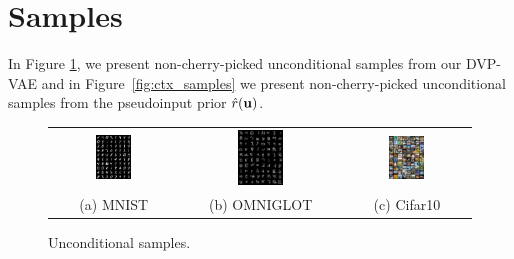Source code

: \newpage
\section{Samples}\label{appendix:samples}

In Figure \ref{fig:all_samples}, we present non-cherry-picked unconditional samples from our DVP-VAE and in Figure~\ref{fig:ctx_samples} we present non-cherry-picked unconditional samples from the pseudoinput prior $\hat{r}({\mathbf{u}})$.

\begin{figure}[!htbp]
    \centering
    \begin{tabular}{ccc}
    \includegraphics[width=0.3\textwidth]{pics/5_dvp/mnist_samples_t0.7.pdf} &  
        \includegraphics[width=0.3\textwidth]{pics/5_dvp/omniglot_samples_t0.7.pdf} & 
        \includegraphics[width=0.3\textwidth]{pics/5_dvp/cifar10_samples_t0.7.pdf}\\
        (a) MNIST  & (b) OMNIGLOT & (c) Cifar10\\
    \end{tabular}
    \caption{Unconditional samples.}
    \label{fig:all_samples}
\end{figure}

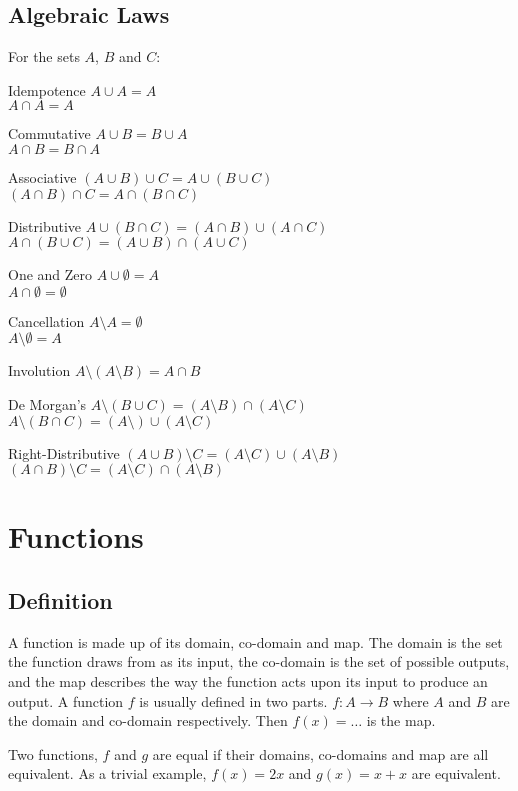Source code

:\documentclass[10pt]{article}
\begin{document}
\subsection{Algebraic Laws}
For the sets $A$, $B$ and $C$:
\begin{description*}
\item[Idempotence]
$A\cup A=A$\\$A\cap A=A$
\item[Commutative]
$A\cup B=B\cup A$\\$A\cap B=B\cap A$
\item[Associative]
$(A\cup B)\cup C=A\cup(B\cup C)$\\$(A\cap B)\cap C=A\cap(B\cap C)$
\item[Distributive]
$A\cup(B\cap C)=(A\cap B)\cup(A\cap C)$\\$A\cap(B\cup C)=(A\cup B)\cap(A\cup C)$
\item[One and Zero]
$A\cup \emptyset=A$\\$A\cap\emptyset=\emptyset$
\item[Cancellation]
$A\setminus A=\emptyset$\\$A\setminus \emptyset=A$
\item[Involution]
$A\setminus(A\setminus B)=A\cap B$
\item[De Morgan's]
$A\setminus(B\cup C)=(A\setminus B)\cap(A\setminus C)$\\$A\setminus(B\cap C)=(A\setminus)\cup(A\setminus C)$
\item[Right-Distributive]
$(A\cup B)\setminus C=(A\setminus C)\cup(A\setminus B)$\\$(A\cap B)\setminus C=(A\setminus C)\cap(A\setminus B)$
\end{description*}
\section{Functions}
\subsection{Definition}
A function is made up of its domain, co-domain and map.  The domain is the set the function draws from as its input, the co-domain is the set of possible outputs, and the map describes the way the function acts upon its input to produce an output.  A function $f$ is usually defined in two parts. $f:A\to B$ where $A$ and $B$ are the domain and co-domain respectively.  Then $f(x)=\ldots$ is the map.

Two functions, $f$ and $g$ are equal if their domains, co-domains and map are all equivalent.  As a trivial example, $f(x)=2x$ and $g(x)=x+x$ are equivalent.
\end{document}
***
● **ASSIGNMENT**:
Every line above that includes the word "Distributive" should be listed.

● **SOLUTION BELOW**:
\item[Distributive]
\item[Right-Distributive]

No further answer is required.